The Wi-Fi of the Future Has Arrived - Justin Fritz via Wall Street Daily — white spaces technology, using spectrum formerly used by TV, is a lower frequncy than wifi, and can pass through walls and other obstructions wifi cannot. And it oculd be managed on a municipal basis. Isn’t it time that we treat wifi as a public good, like roads, instead of as a utility? (h/t to plerudulier)
Cities via Scientific American Magazine September 2011 — Issue devoted to the world’s rapid urbanization. Bookmark this for reference in the years to come, with foundational pices by Edward Glaeser, Luiz Bettencourt and Geoff West, and William Gibson, among others. “The Internet, which I think of as a sort of meta-city, has made it possible for people who don’t live in cities to master areas of expertise that previously required residence in a city, but I think it’s still a faith in concentrated choice that drives migration to cities.” - William Gibson. (h/t to plerudulier)
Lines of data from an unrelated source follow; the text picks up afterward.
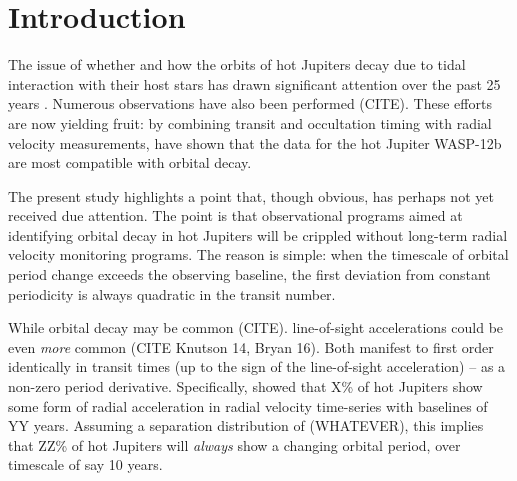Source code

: \documentclass[12pt,twocolumn,tighten]{aastex62}
\begin{document}


\section{Introduction}

The issue of whether and how the orbits of hot Jupiters decay due to
tidal interaction with their host stars has drawn significant
attention over the past 25 years
\citep{rasio_tidal_1996,levrard_falling_2009,matsumura_tidal_2010}.
Numerous observations have also been performed (CITE).  These efforts
are now yielding fruit: by combining transit and occultation timing
with radial velocity measurements, \citet{yee_orbit_2020} have shown
that the data for the hot Jupiter WASP-12b are most compatible with
orbital decay.

The present study highlights a point that, though obvious, has perhaps
not yet received due attention.  The point is that observational
programs aimed at identifying orbital decay in hot Jupiters will be
crippled without long-term radial velocity monitoring programs.  The
reason is simple: when the timescale of orbital period change exceeds
the observing baseline, the first deviation from constant periodicity
is always quadratic in the transit number.

While orbital decay may be common (CITE).  line-of-sight accelerations
could be even {\it more} common (CITE Knutson 14, Bryan 16).  Both
manifest to first order identically in transit times (up to the sign
of the line-of-sight acceleration) -- as a non-zero period derivative.
Specifically, \citet{knutson_friends_2014} showed that X\% of hot
Jupiters show some form of radial acceleration in radial velocity
time-series with baselines of YY years.  Assuming a separation
distribution of (WHATEVER), this implies that ZZ\% of hot Jupiters
will {\it always} show a changing orbital period, over timescale of
say 10 years.

\end{document}
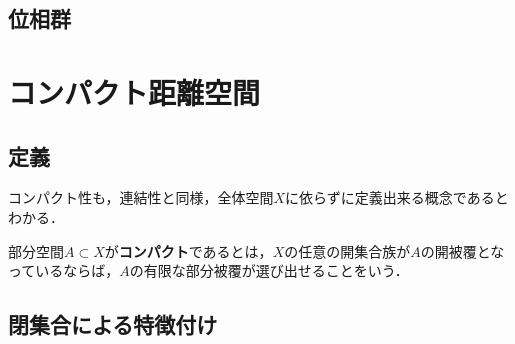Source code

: \documentclass[uplatex,dvipdfmx]{jsreport}
\begin{document}
\subsection{位相群}

\section{コンパクト距離空間}

\subsection{定義}

\begin{tcolorbox}[colframe=ForestGreen, colback=ForestGreen!10!white,breakable,colbacktitle=ForestGreen!40!white,coltitle=black,fonttitle=\bfseries\sffamily,
title=]
    コンパクト性も，連結性と同様，全体空間$X$に依らずに定義出来る概念であるとわかる．
\end{tcolorbox}

\begin{definition}
    部分空間$A\subset X$が\textbf{コンパクト}であるとは，$X$の任意の開集合族が$A$の開被覆となっているならば，$A$の有限な部分被覆が選び出せることをいう．
\end{definition}

\subsection{閉集合による特徴付け}
\end{document}
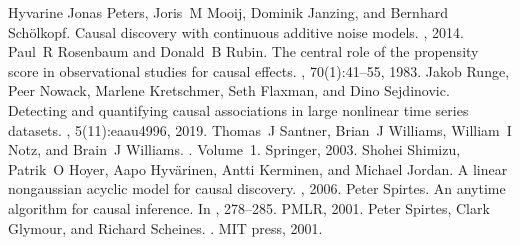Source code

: \documentclass[letterpaper,10pt,english]{jupyterBook}
\begin{document}
\begin{sphinxthebibliography}{Hyvarine}
\sphinxAtStartPar
Jonas Peters, Joris M Mooij, Dominik Janzing, and Bernhard Schölkopf. Causal discovery with continuous additive noise models. , 2014.
\sphinxAtStartPar
Paul R Rosenbaum and Donald B Rubin. The central role of the propensity score in observational studies for causal effects. , 70(1):41–55, 1983.
\sphinxAtStartPar
Jakob Runge, Peer Nowack, Marlene Kretschmer, Seth Flaxman, and Dino Sejdinovic. Detecting and quantifying causal associations in large nonlinear time series datasets. , 5(11):eaau4996, 2019.
\sphinxAtStartPar
Thomas J Santner, Brian J Williams, William I Notz, and Brain J Williams. . Volume 1. Springer, 2003.
\sphinxAtStartPar
Shohei Shimizu, Patrik O Hoyer, Aapo Hyvärinen, Antti Kerminen, and Michael Jordan. A linear non\sphinxhyphen{}gaussian acyclic model for causal discovery. , 2006.
\sphinxAtStartPar
Peter Spirtes. An anytime algorithm for causal inference. In , 278–285. PMLR, 2001.
\sphinxAtStartPar
Peter Spirtes, Clark Glymour, and Richard Scheines. . MIT press, 2001.
\end{sphinxthebibliography}







\renewcommand{\indexname}{Index}
\printindex
\end{document}
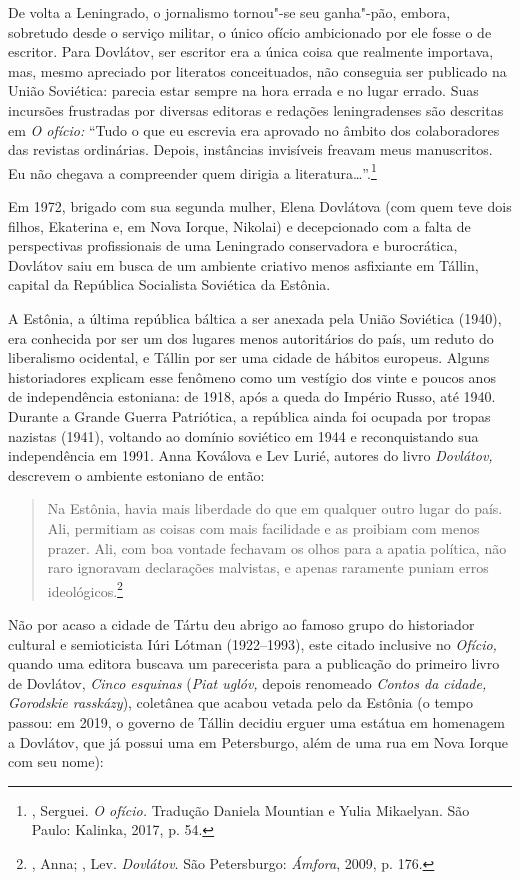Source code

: De volta a Leningrado, o jornalismo tornou"-se seu ganha"-pão, embora,
sobretudo desde o serviço militar, o único ofício ambicionado por ele
fosse o de escritor. Para Dovlátov, ser escritor era a única coisa que
realmente importava, mas, mesmo apreciado por literatos conceituados,
não conseguia ser publicado na União Soviética: parecia estar sempre na
hora errada e no lugar errado. Suas incursões frustradas por diversas
editoras e redações leningradenses são descritas em \emph{O ofício:}
``Tudo o que eu escrevia era aprovado no âmbito dos colaboradores das
revistas ordinárias. Depois, instâncias invi­síveis freavam meus
manuscritos. Eu não chegava a compreen­der quem dirigia a
literatura\ldots{}''.\footnote{, Serguei. \emph{O ofício.} Tradução
  Daniela Mountian e Yulia Mikaelyan. São Paulo: Kalinka, 2017, p. 54.}

Em 1972, brigado com sua segunda mulher, Elena Dovlátova (com quem teve
dois filhos, Ekaterina e, em Nova Iorque, Nikolai) e decepcionado com a
falta de perspectivas profissionais de uma Leningrado conservadora e
burocrática, Dovlátov saiu em busca de um ambiente criativo
menos asfixiante em Tállin, capital da República Socialista Soviética da
Estônia.

A Estônia, a última república báltica a ser anexada pela União Soviética
(1940), era conhecida por ser um dos lugares menos autoritários do país,
um reduto do liberalismo ocidental, e Tállin por ser uma cidade de
hábitos europeus. Alguns historiadores explicam esse fenômeno como um
vestígio dos vinte e poucos anos de independência estoniana: de 1918,
após a queda do Império Russo, até 1940. Durante a Grande Guerra
Patriótica, a república ainda foi ocupada por tropas nazistas (1941),
voltando ao domínio soviético em 1944 e reconquistando sua independência
em 1991. Anna Koválova e Lev Lurié, autores do livro \emph{Dovlátov,}
descrevem o ambiente estoniano de então:

\begin{quotation}
Na Estônia, havia mais liberdade do que em qualquer outro lugar do país.
Ali, permitiam as coisas com mais facilidade e as proibiam com menos
prazer. Ali, com boa vontade fechavam os olhos para a apatia política,
não raro ignoravam declarações malvistas, e apenas raramente puniam
erros ideológicos.\footnote{, Anna; , Lev. \emph{Dovlátov}.
  São Petersburgo: \emph{Ámfora}, 2009, p. 176.}
\end{quotation}

Não por acaso a cidade de Tártu deu abrigo ao famoso grupo do
historiador cultural e semioticista Iúri Lótman (1922--1993), este
citado inclusive no \emph{Ofício,} quando uma editora buscava um
parecerista para a publicação do primeiro livro de Dovlátov, \emph{Cinco
esquinas} (\emph{Piat uglóv,} depois renomeado \emph{Contos da cidade,
Gorodskie rasskázy}), coletânea que acabou vetada pelo  da
Estônia (o tempo passou: em 2019, o governo de Tállin decidiu erguer uma
estátua em homenagem a Dovlátov, que já possui uma em Petersburgo, além
de uma rua em Nova Iorque com seu nome):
10-Year-Old Accidentally Creates New Molecule in Science Class - Dan Nosowitz via Popular Science — Fooling around with a ball-and-stick model in a 5th grade science class, Clara Lazen configured a molecule and asked if it was real. The science teacher was unsure, and after contacting a chemist friend learned that the molecule was totally possible, but had never been discovered. Clara is now the coauthor of a peer-reveiwed paper on tetranitratoxycarbon, the substance she discovered. (h/t infoneer-pulse)
Qualcomm, Ericsson just brought mobile calls into the IP age - Kevin Fitchard via Broadband News and Analysis — Qualcomm and Ericsson have prototyped SRVCC – single-radio voice call continuity – the next step in migrating today’s creaky circuit-switched voice networks to the IP world of VoLTE, or voice over LTE. This is all very important because cell phones are a kludge of multiple radio channels of varying speeds and relying on old old tech, like Ma Bell’s switches instead of the Internet’s IP. Also, this will likely increase battery life for mobile devices.
Once Again, RSS Is Dead. But ONLY YOU Can Save It! - John Battelle — John Battelle once again declares RSS dead, since he has 400,000 RSS subscribers but only 644 clicks on a recent post. The action has moved away from RSS to streamed URLs, and RSS is becoming obsolete?
Twitter – A Wiser Way to Censor? - Eric Sander via Big Think — Eric Sander thinks that Twitter’s new censorship policy (which he explains) might be considered an improvement, not cause for opprobrium.
Mythbusters Banned From Discussing RFID By Visa And Mastercard - Jacob Sloan via Disinformation — Mythbusters host Adam Savage says that Mastercard and Visa ‘banned’ the show from detailing how easy it is to hack RFID chips in many credit cards.
First: Apple’s rank in mobile phone profitability and revenues - Horace Dediu via asymco — Apple captures about 90% of the profits of the mobile phone market.